Abbie and Catherine hugged and hugged and hugged. Elisabeth wasn't as demonstrative -- didn't want to hug. Catherine and Elisabeth loved our cat, Annie. Elisabeth loved Journey; Catherine wasn't so sure. She was amused but didn't want to get close to this 50-pound dog who was soooo friendly it could be risky to get too close.

My mother played the fiddle and I accompanied her on the guitar. That was fun.

Nancy and I tried for an open-water swim in Deep Creek Lake but wouldn't you know, a thundershower came up, which would mean automatic beach closure; we tried swimming at a small, unguarded beach but her Steve had the kids and it was starting to rain and it just didn't work. Nancy and I are going swimming early in the morning. Before I have to leave for work at 10:00a.m. On my bike. Because my Steve is taking the truck, going golfing. I haven't ridden my bike to work before, but there are clean-up facilities there, so as long as I get there in time I'll be good.

Keep all your fingers crossed for good weather for our swim and my commute!

Nancy has pictures; she'll post them sometime, I'm sure :-)

Wednesday, July 26, 2006

Another thing....

.... my training plans and log are out of date in my sidebar. I am still so hopelessly behind in keeping up with my blog and everyone else's. I've spent just all about all my computer time the last two days trying to fix my slow downloads. I'll update eventually....

I FIXED MY BLOG!

I hadn't realized anything was wrong with it until Nancy pointed out that the margins were too wide and it was all squished together in the middle with no room. I've tried for several days messing with the margins and padding in the template and I finally found the magic combination through trial and error. Thanks, Nancy! Do you like it?

Good thing I didn't accidentally delete it like Flatman... someone else would have jumped in and become Against the Wind before I could spit.

Anyway.... one more conquest of the computer whose mission is to drive me crazy.

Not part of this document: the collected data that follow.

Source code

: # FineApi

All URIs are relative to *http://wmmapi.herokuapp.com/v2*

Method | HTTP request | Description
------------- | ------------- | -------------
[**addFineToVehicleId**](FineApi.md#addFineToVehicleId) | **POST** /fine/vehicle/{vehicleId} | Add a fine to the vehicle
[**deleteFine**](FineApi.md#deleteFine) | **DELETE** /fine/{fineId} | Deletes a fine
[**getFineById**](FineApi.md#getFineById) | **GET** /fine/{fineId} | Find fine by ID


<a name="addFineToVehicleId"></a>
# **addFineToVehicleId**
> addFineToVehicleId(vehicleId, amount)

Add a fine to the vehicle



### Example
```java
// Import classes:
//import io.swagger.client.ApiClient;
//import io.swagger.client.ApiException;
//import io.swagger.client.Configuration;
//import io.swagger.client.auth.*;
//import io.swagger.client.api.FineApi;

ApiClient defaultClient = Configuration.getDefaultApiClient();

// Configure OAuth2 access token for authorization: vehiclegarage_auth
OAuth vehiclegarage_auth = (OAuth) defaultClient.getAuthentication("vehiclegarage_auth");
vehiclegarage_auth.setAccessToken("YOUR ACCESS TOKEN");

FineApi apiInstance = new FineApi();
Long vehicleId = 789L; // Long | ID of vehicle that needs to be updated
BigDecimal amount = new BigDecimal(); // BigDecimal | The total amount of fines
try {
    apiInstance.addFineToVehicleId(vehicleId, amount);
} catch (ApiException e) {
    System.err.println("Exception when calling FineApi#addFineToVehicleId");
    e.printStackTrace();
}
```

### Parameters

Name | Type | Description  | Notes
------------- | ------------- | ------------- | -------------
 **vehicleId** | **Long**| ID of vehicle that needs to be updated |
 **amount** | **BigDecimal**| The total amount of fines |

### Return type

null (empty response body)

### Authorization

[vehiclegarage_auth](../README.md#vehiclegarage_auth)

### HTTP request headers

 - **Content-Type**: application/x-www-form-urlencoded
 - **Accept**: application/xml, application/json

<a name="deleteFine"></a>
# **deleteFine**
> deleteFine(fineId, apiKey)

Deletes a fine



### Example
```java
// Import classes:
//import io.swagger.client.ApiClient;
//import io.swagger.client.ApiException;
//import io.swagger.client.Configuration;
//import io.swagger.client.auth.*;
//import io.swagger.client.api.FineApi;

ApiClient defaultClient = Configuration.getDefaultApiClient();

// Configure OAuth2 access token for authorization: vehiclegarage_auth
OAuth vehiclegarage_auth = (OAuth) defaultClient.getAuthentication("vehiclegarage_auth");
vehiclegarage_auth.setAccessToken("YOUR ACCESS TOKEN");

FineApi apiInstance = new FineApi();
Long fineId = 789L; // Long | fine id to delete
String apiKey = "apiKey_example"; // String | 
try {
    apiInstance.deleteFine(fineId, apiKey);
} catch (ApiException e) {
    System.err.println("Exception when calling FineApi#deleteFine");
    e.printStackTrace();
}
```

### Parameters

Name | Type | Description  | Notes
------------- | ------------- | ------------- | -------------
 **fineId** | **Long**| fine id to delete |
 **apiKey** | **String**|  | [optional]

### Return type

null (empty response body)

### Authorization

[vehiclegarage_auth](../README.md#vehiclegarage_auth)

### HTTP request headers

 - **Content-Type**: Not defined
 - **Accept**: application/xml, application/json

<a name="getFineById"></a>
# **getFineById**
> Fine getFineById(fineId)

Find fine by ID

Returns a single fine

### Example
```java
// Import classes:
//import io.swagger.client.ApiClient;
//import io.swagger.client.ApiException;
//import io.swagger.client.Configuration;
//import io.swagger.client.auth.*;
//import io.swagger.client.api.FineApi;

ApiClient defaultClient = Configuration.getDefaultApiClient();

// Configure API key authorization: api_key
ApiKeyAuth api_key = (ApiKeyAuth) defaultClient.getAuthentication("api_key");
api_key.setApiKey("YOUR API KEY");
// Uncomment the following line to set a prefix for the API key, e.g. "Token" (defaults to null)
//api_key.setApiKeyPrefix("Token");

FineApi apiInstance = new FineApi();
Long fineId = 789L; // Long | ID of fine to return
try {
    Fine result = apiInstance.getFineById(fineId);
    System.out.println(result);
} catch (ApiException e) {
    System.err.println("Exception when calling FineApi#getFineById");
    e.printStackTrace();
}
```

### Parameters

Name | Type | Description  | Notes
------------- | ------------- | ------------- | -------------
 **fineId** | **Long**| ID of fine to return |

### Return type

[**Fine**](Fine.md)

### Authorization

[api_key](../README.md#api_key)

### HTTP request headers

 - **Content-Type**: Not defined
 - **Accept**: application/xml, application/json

Now if I can just speed it up.... I've run AdAware twice, defragmented my disk twice (also thanks to Nancy's tutelage). It's still slow. Maybe not as slow as it was, but slow.

Monday, July 24, 2006

BACK HOME

I left Nancy's house today and drove back to West Timbuctu... um, I mean Western Maryland.

I had such a great week. Catherine and Elisabeth were sad that I was leaving, which really touched me. Then they started to be afraid that Mommy was going with me, so we had to straighten that out, which was accomplished by kissing them goodbye and leaving Mommy there with them.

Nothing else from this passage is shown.